There’s not much to love about COVID-19, although the pandemic has also opened up certain opportunities — many adults have never had so much free time on their hands. Bush encourages parents to use those moments wisely by investing in themselves. “Information is often free and readily accessible,” says Bush. “Now may be a great time to explore building a side gig or a new venture that monetizes your hobbies and passions.”

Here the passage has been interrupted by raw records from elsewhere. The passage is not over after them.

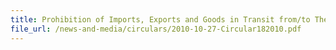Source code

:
 ```yaml
---
title: Prohibition of Imports, Exports and Goods in Transit from/to The Democratic People's Republic of Korea and Iran
file_url: /news-and-media/circulars/2010-10-27-Circular182010.pdf
---
```

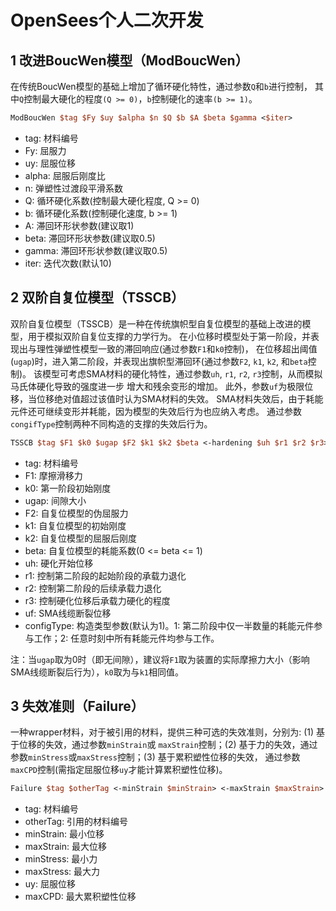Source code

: # OpenSees个人二次开发
## 1 改进BoucWen模型（ModBoucWen）
在传统BoucWen模型的基础上增加了循环硬化特性，通过参数`Q`和`b`进行控制，
其中`Q`控制最大硬化的程度`(Q >= 0)`，`b`控制硬化的速率`(b >= 1)`。
```tcl
ModBoucWen $tag $Fy $uy $alpha $n $Q $b $A $beta $gamma <$iter>
```
* tag: 材料编号  
* Fy: 屈服力  
* uy: 屈服位移  
* alpha: 屈服后刚度比  
* n: 弹塑性过渡段平滑系数  
* Q: 循环硬化系数(控制最大硬化程度, Q >= 0)  
* b: 循环硬化系数(控制硬化速度, b >= 1)  
* A: 滞回环形状参数(建议取1)  
* beta: 滞回环形状参数(建议取0.5)  
* gamma: 滞回环形状参数(建议取0.5)  
* iter: 迭代次数(默认10)  
## 2 双阶自复位模型（TSSCB）
双阶自复位模型（TSSCB）是一种在传统旗帜型自复位模型的基础上改进的模型，用于模拟双阶自复位支撑的力学行为。
在小位移时模型处于第一阶段，并表现出与理性弹塑性模型一致的滞回响应(通过参数`F1`和`k0`控制)，
在位移超出阈值(`ugap`)时，进入第二阶段，并表现出旗帜型滞回环(通过参数`F2`, `k1`, `k2`, 和`beta`控制)。
该模型可考虑SMA材料的硬化特性，通过参数`uh`, `r1`, `r2`, `r3`控制，从而模拟马氏体硬化导致的强度进一步
增大和残余变形的增加。
此外，参数`uf`为极限位移，当位移绝对值超过该值时认为SMA材料的失效。
SMA材料失效后，由于耗能元件还可继续变形并耗能，因为模型的失效后行为也应纳入考虑。
通过参数`congifType`控制两种不同构造的支撑的失效后行为。
```tcl
TSSCB $tag $F1 $k0 $ugap $F2 $k1 $k2 $beta <-hardening $uh $r1 $r2 $r3> <-minmax $uf> <-configType $configType>
```
* tag: 材料编号  
* F1: 摩擦滑移力  
* k0: 第一阶段初始刚度  
* ugap: 间隙大小  
* F2: 自复位模型的伪屈服力  
* k1: 自复位模型的初始刚度  
* k2: 自复位模型的屈服后刚度  
* beta: 自复位模型的耗能系数(0 <= beta <= 1)  
* uh: 硬化开始位移  
* r1: 控制第二阶段的起始阶段的承载力退化  
* r2: 控制第二阶段的后续承载力退化  
* r3: 控制硬化位移后承载力硬化的程度  
* uf: SMA线缆断裂位移
* configType: 构造类型参数(默认为1)。1: 第二阶段中仅一半数量的耗能元件参与工作；2: 任意时刻中所有耗能元件均参与工作。

注：当`ugap`取为0时（即无间隙），建议将`F1`取为装置的实际摩擦力大小（影响SMA线缆断裂后行为），`k0`取为与`k1`相同值。
## 3 失效准则（Failure）
一种wrapper材料，对于被引用的材料，提供三种可选的失效准则，分别为: (1) 基于位移的失效，通过参数`minStrain`或
`maxStrain`控制；(2) 基于力的失效，通过参数`minStress`或`maxStress`控制；(3) 基于累积塑性位移的失效，
通过参数`maxCPD`控制(需指定屈服位移`uy`才能计算累积塑性位移)。
```tcl
Failure $tag $otherTag <-minStrain $minStrain> <-maxStrain $maxStrain> <-minStress $minStress> <-maxStress $maxStress> <-maxCPD $uy $maxCPD>
```
* tag: 材料编号  
* otherTag: 引用的材料编号  
* minStrain: 最小位移  
* maxStrain: 最大位移  
* minStress: 最小力  
* maxStress: 最大力  
* uy: 屈服位移  
* maxCPD: 最大累积塑性位移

9. Still Working? Keep Saving

There are two types of investors — those who can stomach as short-term volatility and those who tear through their medicine cabinet looking for Tums. For younger investors who are in the former camp, Bush says it’s a great time to benefit from stocks being “on sale” right now. If you have a 401(k), Bush recommends dollar-cost averaging, or investing the same amount each paycheck, regardless of where the market is.

For those who get squeamish, though, Bressington says it’s okay to sit on the sidelines for a while. “If you’re a conservative person, don’t be an aggressive investor because it’s only going to cause you anxiety,” she says.

10. Avoid Sudden Movements

The markets have regained much of their lost ground, but given the unpredictable scenario we’re now in, there’s no telling which direction they’ll head from one week to the next. Bressington likens the stock market to the rattlesnake you might encounter during a morning hike, where any quick movements can be costly. Her advice? “You need to stop, assess the situation, and then slowly make changes.”

11. Use Losses to Minimize Your Tax Bill

The conventional wisdom tells investors to buy low and sell high. But Bressington says there may be a very good reason to sell a losing stock or mutual fund — so you can count those capital losses against your capital gains or a portion of your taxable income. That doesn’t mean you have to exit the market, though. The IRS allows you to “harvest” losses as long as you don’t purchase a “reasonably similar” investment; and if you wait at least 31 days, you can simply repurchase the same securities you used to own. The rules get a bit tricky, so it doesn’t hurt to touch base with a professional if you head down that path.

12. Keep a Long-Term Perspective

As bad as things may look now, the fact is that most younger parents will have decades of prime earning years ahead of them. Bush says you should maintain that longer view of things as you make decisions. “If you get overwhelmed, stop, breathe, and remember that you have time to recover, and with some flexibility, you can come back stronger than before,” says Bush. “Setbacks are a part of life, and if used correctly, can be used to improve your financial outlook.”